Even with his overall slash line taking a dip, Taylor still hit 17 home runs and had career highs in doubles (35), triples (8) and walks (55). His 36 multi-hit games ranked second behind Cody Bellinger (41).
He batted .345/.433/.586 with three home runs in the month of September and then hit .282 (11-for-39) in 15 postseason games.
What went wrong
There was plenty that went wrong on the year for Taylor to fight through. The Dodgers had planned to play him primarily in center as part of a platoon when the season began, but quickly changed when Seager went down a month into the season.
Striking out was the norm for the 27-year-old, much like the rest of the league. Taylor struck out a team-high 178 times in 2018, 27 more than the second most (Bellinger). 129 of those strikeouts came against right-handed pitching in 390 plate appearances (33%).
Despite a .388 BAbip against right-handers, the strikeouts led to him hitting just .265/.333/.453.
The thing Taylor was so good at in 2017, hitting left-handers was not a strong suit for him in 2018. His OPS dropped from .837 to .754 against southpaws. Taylor didn’t get into a groove until September, which was needed at the time.
Stats: 136-for-536, .254/.331/.444, .775 OPS, 110 OPS+, 17 HR, 35 doubles, 8 triples, 178 strikeouts, 55 walks, 9 SB, 63 RBI, 85 runs
Game of the year
There are a couple big moments on the season for Taylor. As the bat came alive in September, Taylor provided a walk-off homer in the 10th inning back on September 18 over Colorado.
The blast meant a 1.5-game lead in the division with 10 games to go in a month-long battle for first with the Rockies. A loss in that game could’ve meant an end to the Dodgers streak of NL West titles.
Perhaps the shining moment in Taylor’s season came in Game 7 of the NLCS in Milwaukee.
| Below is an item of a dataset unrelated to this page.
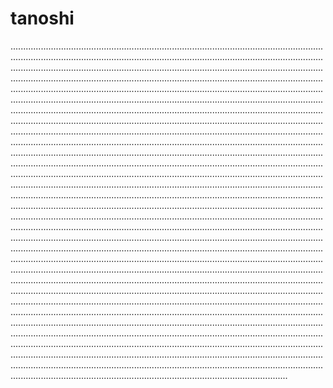 # tanoshi

..................................................................................................................................................................................................................................................................................................................................................................................................................................................................................................................................................................................................................................................................................................................................................................................................................................................................................................................................................................................................................................................................................................................................................................................................................................................................................................................................................................................................................................................................................................................................................................................................................................................................................................................................................................................................................................................................................................................................................................................................................................................................................................................................................................................................................................................................................................................................................................................................................................................................................................................................................................................................................................................................................................................................................................................................................................................................................................................................................................................................................................................................................................................................................................................................................................................................................................................................................................................................................................................................................................................................................................................................................................................................................................................................................................................................................................................................................................................................................................................................................................................................................................................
With a 2-1 lead in favor of Los Angeles with two out in the fifth, Christian Yelich connected with what looked like a game-tying hit to the left field gap.
But Taylor ran it down to make a spectacular play that will be part of Dodger highlight packages for years to come.
Taylor has three years and 37 days of major league service time and is in his first year of arbitration eligibility.